Throughout his time in College Park, Leake proved to be more than a complimentary running back, though he became the Terps’ go-to option this past season. He also served as one of the best kickoff return specialists in the country.
This is the third part of a series of breakdowns by the Testudo Times team as part of our 2020 NFL Draft coverage. Check out pieces on running back Anthony McFarland Jr. and defensive back Antoine Brooks Jr. as they get ready for this month’s draft.
Weight: 215 lbs
40-Yard Dash: 4.65 seconds
Vertical Jump: 34.0 inches
Broad Jump: 125 inches
What a team is getting
The biggest appeal to Leake’s game heading into the NFL is his impact on the return game. In 2019, Leake was named the Rodgers-Dwight Big Ten Return Specialist of the Year and was the All-Big Ten First-Team return man.
In his junior season, Leake racked up 804 yards on 30 kickoff returns — good for an averaged of 26.8 yards per return — and had two touchdowns to tie Torrey Smith’s career program record.
The first of those scores came against Rutgers, where Leake caught the ball on the left side of the field at the goal line, but used his vision and found a lack of coverage down the right sideline.
He was able to kick it into gear, run around the edge protector and proceed to win the foot race to the end zone.
His other kickoff return touchdown in 2019 was a 97-yard score in the second half of the Terps’ homecoming game against Michigan, where his team needed a way to get on the board.
In the backfield, Leake was able to use his vision and game speed to become a second long-rush back for Maryland.
As a junior, Leake rushed 102 times for 736 yards and eight touchdowns. He also led the Big Ten and ranked third in the nation with an average of 7.22 yards per carry.
"Javon Leake can fly!"— Maryland On BTN (@MarylandOnBTN) October 19, 2019
And @TerpsFootball evens it up: pic.twitter.com/8oVeq0YxIi
Maryland and Indiana were in a close matchup this past season, and Leake made his mark in the second quarter with a 60-yard scamper off of an inside rush.
Despite running just a 4.65 40-yard dash, Leake displayed good enough speed in game film to where he was able to rush by defenders on the inside and outside.
His big-play ability was noted early on in his time at Maryland, as Leake scored his first career touchdown on a 61-yard scamper to the outside in his collegiate debut in 2017.

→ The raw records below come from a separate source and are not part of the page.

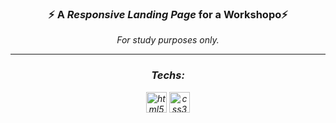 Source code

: <h3 align="center">⚡ A <i><b>Responsive Landing Page</i></b> for a Workshopo⚡</h3>
<p align="center"><i>For study purposes only.<i></p>

<hr>
<div align="center">
<h3>Techs:</h3>
	<img src="https://cdn.jsdelivr.net/gh/devicons/devicon/icons/html5/html5-original.svg" alt="html5" width="33"/>
	<img src="https://cdn.jsdelivr.net/gh/devicons/devicon/icons/css3/css3-original.svg" alt="css3" width="33"/>
</div>
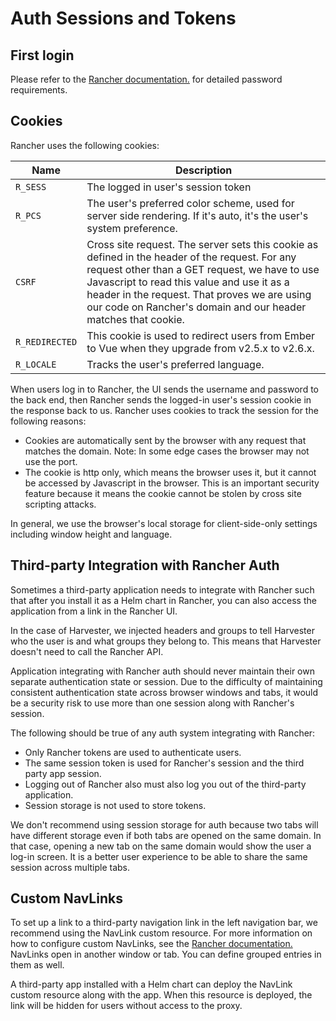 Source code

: # Auth Sessions and Tokens

## First login

Please refer to the [Rancher documentation.](https://extensions.rancher.io/internal/code-base-works/auth-sessions-and-tokens) for detailed password requirements.

## Cookies

Rancher uses the following cookies:

| Name | Description |
|------|-------------|
| `R_SESS` | The logged in user's session token |
| `R_PCS`  | The user's preferred color scheme, used for server side rendering. If it's auto, it's the user's system preference. |
| `CSRF`   | Cross site request. The server sets this cookie as defined in the header of the request. For any request other than a GET request, we have to use Javascript to read this value and use it as a header in the request. That proves we are using our code on Rancher's domain and our header matches that cookie. |
| `R_REDIRECTED` | This cookie is used to redirect users from Ember to Vue when they upgrade from v2.5.x to v2.6.x. |
| `R_LOCALE` | Tracks the user's preferred language. |

When users log in to Rancher, the UI sends the username and password to the back end, then Rancher sends the logged-in user's session cookie in the response back to us. Rancher uses cookies to track the session for the following reasons:

- Cookies are automatically sent by the browser with any request that matches the domain. Note: In some edge cases the browser may not use the port.
- The cookie is http only, which means the browser uses it, but it cannot be accessed by Javascript in the browser. This is an important security feature because it means the cookie cannot be stolen by cross site scripting attacks.

In general, we use the browser's local storage for client-side-only settings including window height and language.

## Third-party Integration with Rancher Auth

Sometimes a third-party application needs to integrate with Rancher such that after you install it as a Helm chart in Rancher, you can also access the application from a link in the Rancher UI.

In the case of Harvester, we injected headers and groups to tell Harvester who the user is and what groups they belong to. This means that Harvester doesn't need to call the Rancher API.

Application integrating with Rancher auth should never maintain their own separate authentication state or session. Due to the difficulty of maintaining consistent authentication state across browser windows and tabs, it would be a security risk to use more than one session along with Rancher's session.

The following should be true of any auth system integrating with Rancher:

- Only Rancher tokens are used to authenticate users.
- The same session token is used for Rancher's session and the third party app session.
- Logging out of Rancher also must also log you out of the third-party application.
- Session storage is not used to store tokens.

We don't recommend using session storage for auth because two tabs will have different storage even if both tabs are opened on the same domain. In that case, opening a new tab on the same domain would show the user a log-in screen. It is a better user experience to be able to share the same session across multiple tabs.

## Custom NavLinks

To set up a link to a third-party navigation link in the left navigation bar, we recommend using the NavLink custom resource. For more information on how to configure custom NavLinks, see the [Rancher documentation.](https://ranchermanager.docs.rancher.com/v2.8/how-to-guides/new-user-guides/authentication-permissions-and-global-configuration/custom-branding#custom-navigation-links) NavLinks open in another window or tab. You can define grouped entries in them as well.

A third-party app installed with a Helm chart can deploy the NavLink custom resource along with the app. When this resource is deployed, the link will be hidden for users without access to the proxy. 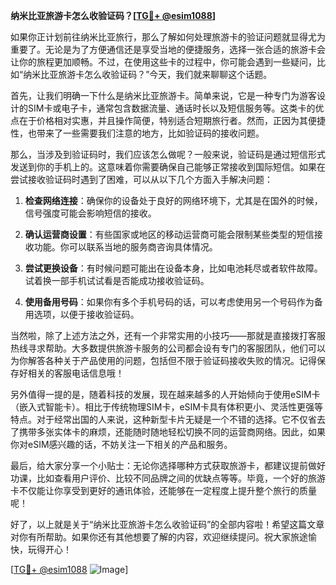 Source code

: **纳米比亚旅游卡怎么收验证码？[[TG💪+ @esim1088](https://t.me/s/esim1088)]**

如果你正计划前往纳米比亚旅行，那么了解如何处理旅游卡的验证问题就显得尤为重要了。无论是为了方便通信还是享受当地的便捷服务，选择一张合适的旅游卡会让你的旅程更加顺畅。不过，在使用这些卡的过程中，你可能会遇到一些疑问，比如“纳米比亚旅游卡怎么收验证码？”今天，我们就来聊聊这个话题。

首先，让我们明确一下什么是纳米比亚旅游卡。简单来说，它是一种专门为游客设计的SIM卡或电子卡，通常包含数据流量、通话时长以及短信服务等。这类卡的优点在于价格相对实惠，并且操作简便，特别适合短期旅行者。然而，正因为其便捷性，也带来了一些需要我们注意的地方，比如验证码的接收问题。

那么，当涉及到验证码时，我们应该怎么做呢？一般来说，验证码是通过短信形式发送到你的手机上的。这意味着你需要确保自己能够正常接收到国际短信。如果在尝试接收验证码时遇到了困难，可以从以下几个方面入手解决问题：

1. **检查网络连接**：确保你的设备处于良好的网络环境下，尤其是在国外的时候，信号强度可能会影响短信的接收。
   
2. **确认运营商设置**：有些国家或地区的移动运营商可能会限制某些类型的短信接收功能。你可以联系当地的服务商咨询具体情况。

3. **尝试更换设备**：有时候问题可能出在设备本身，比如电池耗尽或者软件故障。试着换一部手机试试看是否能成功接收验证码。

4. **使用备用号码**：如果你有多个手机号码的话，可以考虑使用另一个号码作为备用选项，以便于接收验证码。

当然啦，除了上述方法之外，还有一个非常实用的小技巧——那就是直接拨打客服热线寻求帮助。大多数提供旅游卡服务的公司都会设有专门的客服团队，他们可以为你解答各种关于产品使用的问题，包括但不限于验证码接收失败的情况。记得保存好相关的客服电话信息哦！

另外值得一提的是，随着科技的发展，现在越来越多的人开始倾向于使用eSIM卡（嵌入式智能卡）。相比于传统物理SIM卡，eSIM卡具有体积更小、灵活性更强等特点。对于经常出国的人来说，这种新型卡片无疑是一个不错的选择。它不仅省去了携带多张实体卡的麻烦，还能随时随地轻松切换不同的运营商网络。因此，如果你对eSIM感兴趣的话，不妨关注一下相关的产品和服务。

最后，给大家分享一个小贴士：无论你选择哪种方式获取旅游卡，都建议提前做好功课，比如查看用户评价、比较不同品牌之间的优缺点等等。毕竟，一个好的旅游卡不仅能让你享受到更好的通讯体验，还能够在一定程度上提升整个旅行的质量呢！

好了，以上就是关于“纳米比亚旅游卡怎么收验证码”的全部内容啦！希望这篇文章对你有所帮助。如果你还有其他想要了解的内容，欢迎继续提问。祝大家旅途愉快，玩得开心！

[[TG💪+ @esim1088](https://t.me/s/esim1088) ![Image](https://i.postimg.cc/4NQfJmqS/Snipaste-2025-05-13-00-14-12.png)]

One part of Leake’s game that worries people at the next level is his protection of the football.
Leake ranked second among Big ten running backs with four fumbles lost during the 2019 season — three of which came against Nebraska. Wisconsin’s Jonathan Taylor recorded five fumbles this past season, but he had 320 rushing attempts while Leake had just 102.
Leake simply had a game to forget against Nebraska. In the 54-7 loss, he lost the ball into the hands of the Cornhuskers three times, including this bounce in the first quarter.
In the first and fourth quarters, Leake lost fumbles due to defenders getting their helmets on the ball and popping it loose, while he also mishandled the ball on a kickoff return in the first half.
This bulk number of fumbles looks bad on paper, but in reality Leake was not a consistently bad ball carrier.
Many comparisons have been thrown towards Leake in the draft process, but one that certainly comes to mind is former Terp and current Detroit Lion Ty Johnson.
Similar to Johnson, Leake enters the NFL as a big-play back with excellent history returning the football. Even though he was not much of a passing factor in College Park, he has the athleticism to make plays at the next level.
Many project Leake to be a late-round pick, and to be used in the league as a return man and a depth addition to any backfield that may need it.